A 6-year-old, Reduit last raced in the Grade 2 Pan American Handicap at Gulfstream Park in March 2003. He rallied for third, but was vanned off the track with a suspensory injury.

"He was a good horse and I was counting on having a real good year with him," said Skiffington. "When you lose one of your star players, it's not the best scenario. There are only so many good ones that are going to come through your hands, and when one of the good ones gets hurt, it's heartbreaking.

"He's come a long way, but he's still got a long way to go. He's going to need this one. It always takes a couple of races before he fires."

This latest comeback spot is 1 1/16 miles on the turf, a distance probably too short for Reduit, who won a 1 1/2-mile allowance in the race before the Pan American.

"This is just the start for him," said Skiffington. "He needs to get a race into him and see if he comes back sound."

Reduit, who also missed over a year with a navicular fracture he suffered when he kicked a wall, will be making only the 17th start of his career.

"It's been very frustrating with all the injuries," said Skiffington.

While Reduit takes the first step back, several horses in the race looked primed for peak efforts.

Hotstufanthensome ran a career-best 96 Beyer last time out in a Monmouth allowance, and Symbolic Cat has run a pair of solid races at Monmouth following a victory at Belmont Park in mid-May.

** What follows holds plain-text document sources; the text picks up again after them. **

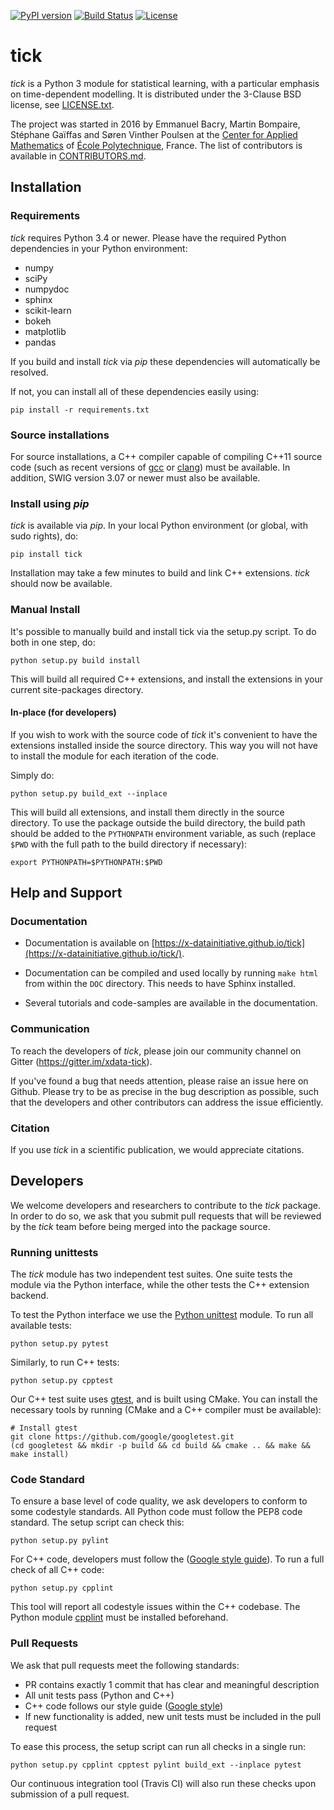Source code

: 
[![PyPI version](https://badge.fury.io/py/tick.svg)](https://badge.fury.io/py/tick)
[![Build Status](https://travis-ci.org/X-DataInitiative/tick.svg?branch=master)](https://travis-ci.org/X-DataInitiative/tick)
[![License](https://img.shields.io/badge/License-BSD%203--Clause-blue.svg)](https://opensource.org/licenses/BSD-3-Clause)

# tick

_tick_ is a Python 3 module for statistical learning, with a particular emphasis on time-dependent modelling. It is distributed under the 3-Clause BSD license, see [LICENSE.txt](LICENSE.txt).

The project was started in 2016 by Emmanuel Bacry, Martin Bompaire, Stéphane Gaïffas and Søren Vinther Poulsen at the [Center for Applied Mathematics](http://www.cmap.polytechnique.fr/) of [École Polytechnique](https://www.polytechnique.edu), France.
The list of contributors is available in [CONTRIBUTORS.md](CONTRIBUTORS.md).

## Installation

### Requirements

_tick_ requires Python 3.4 or newer. Please have the required Python dependencies in your Python environment:

- numpy
- sciPy
- numpydoc
- sphinx
- scikit-learn
- bokeh
- matplotlib
- pandas

If you build and install _tick_ via _pip_ these dependencies will automatically be resolved.

If not, you can install all of these dependencies easily using:

    pip install -r requirements.txt

### Source installations

For source installations, a C++ compiler capable of compiling C++11 source code (such as recent versions of [gcc](https://gcc.gnu.org/) or [clang](https://clang.llvm.org/)) must be available.
In addition, SWIG version 3.07 or newer must also be available.

### Install using _pip_

_tick_ is available via _pip_. In your local Python environment (or global, with sudo rights), do:

    pip install tick

Installation may take a few minutes to build and link C++ extensions. _tick_ should now be available.

### Manual Install

It's possible to manually build and install tick via the setup.py script. To do both in one step, do:

    python setup.py build install

This will build all required C++ extensions, and install the extensions in your current site-packages directory.

#### In-place (for developers)

If you wish to work with the source code of _tick_ it's convenient to have the extensions installed inside the source directory.
This way you will not have to install the module for each iteration of the code.

Simply do:

    python setup.py build_ext --inplace

This will build all extensions, and install them directly in the source directory. To use the package outside the build directory, the build path should be added to the `PYTHONPATH` environment variable, as such (replace `$PWD` with the full path to the build directory if necessary):

    export PYTHONPATH=$PYTHONPATH:$PWD

## Help and Support

### Documentation

- Documentation is available on [https://x-datainitiative.github.io/tick](https://x-datainitiative.github.io/tick/).

- Documentation can be compiled and used locally by running `make html` from within the `DOC` directory. This needs to have Sphinx installed.

- Several tutorials and code-samples are available in the documentation.
 
### Communication

To reach the developers of _tick_, please join our community channel on Gitter (https://gitter.im/xdata-tick).

If you've found a bug that needs attention, please raise an issue here on Github.
Please try to be as precise in the bug description as possible, such that the developers and other contributors can address the issue efficiently.

### Citation

If you use _tick_ in a scientific publication, we would appreciate citations.

## Developers

We welcome developers and researchers to contribute to the _tick_ package. In order to do so, we ask that you submit pull requests that will be reviewed by the _tick_ team before being merged into the package source.

### Running unittests

The _tick_ module has two independent test suites. One suite tests the module via the Python interface, while the other tests the C++ extension backend.

To test the Python interface we use the [Python unittest](https://docs.python.org/3/library/unittest.html) module. To run all available tests:

    python setup.py pytest

Similarly, to run C++ tests:

    python setup.py cpptest

Our C++ test suite uses [gtest](https://github.com/google/googletest), and is built using CMake. You can install the necessary tools by running (CMake and a C++ compiler must be available):

    # Install gtest
    git clone https://github.com/google/googletest.git
    (cd googletest && mkdir -p build && cd build && cmake .. && make && make install)

### Code Standard

To ensure a base level of code quality, we ask developers to conform to some codestyle standards.
All Python code must follow the PEP8 code standard. The setup script can check this:

    python setup.py pylint

For C++ code, developers must follow the ([Google style guide](https://google.github.io/styleguide/cppguide.html)). To run a full check of all C++ code:

    python setup.py cpplint

This tool will report all codestyle issues within the C++ codebase. The Python module [cpplint](https://pypi.python.org/pypi/cpplint) must be installed beforehand.

### Pull Requests

We ask that pull requests meet the following standards:

- PR contains exactly 1 commit that has clear and meaningful description
- All unit tests pass (Python and C++)
- C++ code follows our style guide ([Google style](https://google.github.io/styleguide/cppguide.html))
- If new functionality is added, new unit tests must be included in the pull request

To ease this process, the setup script can run all checks in a single run:

    python setup.py cpplint cpptest pylint build_ext --inplace pytest

Our continuous integration tool (Travis CI) will also run these checks upon submission of a pull request.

Symbolic Cat, trained by Terri Pompay, made a strong inside move to get third in his most recent race.

"In these races, you have to get a good trip," said Pompay. "They all finish about a length apart."

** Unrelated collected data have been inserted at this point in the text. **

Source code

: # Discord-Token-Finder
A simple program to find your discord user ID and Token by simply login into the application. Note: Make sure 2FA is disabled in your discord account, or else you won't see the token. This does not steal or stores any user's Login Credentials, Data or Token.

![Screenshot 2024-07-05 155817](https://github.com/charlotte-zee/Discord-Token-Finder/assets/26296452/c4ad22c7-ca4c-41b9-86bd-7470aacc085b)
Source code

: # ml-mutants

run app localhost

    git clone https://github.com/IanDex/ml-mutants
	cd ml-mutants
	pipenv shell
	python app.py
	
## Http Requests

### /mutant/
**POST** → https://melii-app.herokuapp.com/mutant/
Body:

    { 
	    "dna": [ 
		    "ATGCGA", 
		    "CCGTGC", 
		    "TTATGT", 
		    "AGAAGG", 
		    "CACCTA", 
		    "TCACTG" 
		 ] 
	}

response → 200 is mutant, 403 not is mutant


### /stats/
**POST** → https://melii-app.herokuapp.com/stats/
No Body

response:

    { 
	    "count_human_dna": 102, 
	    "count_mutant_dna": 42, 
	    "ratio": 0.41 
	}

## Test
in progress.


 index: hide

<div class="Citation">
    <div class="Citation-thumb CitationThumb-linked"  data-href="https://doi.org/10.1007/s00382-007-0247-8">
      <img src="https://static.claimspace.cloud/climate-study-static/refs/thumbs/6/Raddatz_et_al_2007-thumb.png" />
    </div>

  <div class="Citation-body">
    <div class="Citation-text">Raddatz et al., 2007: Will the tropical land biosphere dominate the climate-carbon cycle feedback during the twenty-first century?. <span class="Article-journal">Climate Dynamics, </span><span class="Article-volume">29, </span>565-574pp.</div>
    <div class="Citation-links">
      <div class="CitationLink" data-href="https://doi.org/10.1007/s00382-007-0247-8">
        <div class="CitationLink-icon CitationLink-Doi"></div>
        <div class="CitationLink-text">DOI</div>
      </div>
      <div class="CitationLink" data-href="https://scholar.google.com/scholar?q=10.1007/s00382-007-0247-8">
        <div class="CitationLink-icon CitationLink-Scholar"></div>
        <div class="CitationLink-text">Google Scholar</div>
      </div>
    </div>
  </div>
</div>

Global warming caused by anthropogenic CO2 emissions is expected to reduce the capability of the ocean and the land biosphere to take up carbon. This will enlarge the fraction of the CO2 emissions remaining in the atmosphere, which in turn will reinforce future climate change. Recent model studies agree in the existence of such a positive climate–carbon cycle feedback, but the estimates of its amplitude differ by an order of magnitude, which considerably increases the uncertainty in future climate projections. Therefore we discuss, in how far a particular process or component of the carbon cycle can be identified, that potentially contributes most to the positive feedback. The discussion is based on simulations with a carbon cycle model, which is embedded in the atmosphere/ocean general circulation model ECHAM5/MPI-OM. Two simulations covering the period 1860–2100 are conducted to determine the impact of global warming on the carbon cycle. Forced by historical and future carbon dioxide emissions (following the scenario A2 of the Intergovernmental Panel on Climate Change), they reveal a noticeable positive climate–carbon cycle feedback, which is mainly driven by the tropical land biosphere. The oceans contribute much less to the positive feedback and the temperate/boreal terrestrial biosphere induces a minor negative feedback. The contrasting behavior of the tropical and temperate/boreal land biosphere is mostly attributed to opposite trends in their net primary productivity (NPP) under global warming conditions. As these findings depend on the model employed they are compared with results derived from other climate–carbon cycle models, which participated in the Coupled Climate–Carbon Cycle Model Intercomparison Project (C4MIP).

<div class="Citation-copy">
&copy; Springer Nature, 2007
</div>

Pompay said a tactical decision proved costly last time.

"We took the horse back and he likes to be a little closer," said Pompay. "They went slower than we anticipated and we were too far back. He's a tough horse. He'll run a good race."

Meet will be affected by Saratoga

Saratoga gets underway Wednesday and the impact, both positive and negative, will be felt at Monmouth.

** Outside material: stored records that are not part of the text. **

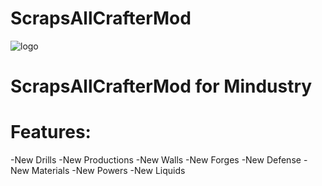 # ScrapsAllCrafterMod
![logo](https://user-images.githubusercontent.com/34682386/103382940-f9077c80-4b01-11eb-8f9d-c5abc4b06ced.png)

# ScrapsAllCrafterMod for Mindustry

# Features:
-New Drills
-New Productions
-New Walls
-New Forges
-New Defense
-New Materials
-New Powers
-New Liquids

On the plus side, Saratoga provides a very popular simulcast signal for Monmouth bettors. The negative - the Saratoga meet makes it harder to attract stakes horses.

"The prime impact has been on races like the Sapling and the Sorority," said Monmouth Park vice president Bob Kulina of Monmouth's top 2-year-old stakes. "They went from Grade 1 events and premier 2-year-old races to where they are just stakes because all the breeders, owners, and horsepeople want to run a horse in Saratoga.

"Saratoga is the mecca of racing. Everybody with a decent horse who can possibly run in a stakes race would like to run at Saratoga, regardless of where it finishes."

There is one silver lining in terms of available horses: Some of the New York-based claimers who won't find spots at Saratoga will turn up in the Monmouth entries.

"We will see more off a sprinkling of New York trainers on the cards during August," said Kulina. "They spice up the cards and offer some interesting twists for the players."

Price was right for Perry

Bill Perry had mixed emotions over the weekend after he sold Miss Matched, a 2-year-old daughter of his former star Formal Gold.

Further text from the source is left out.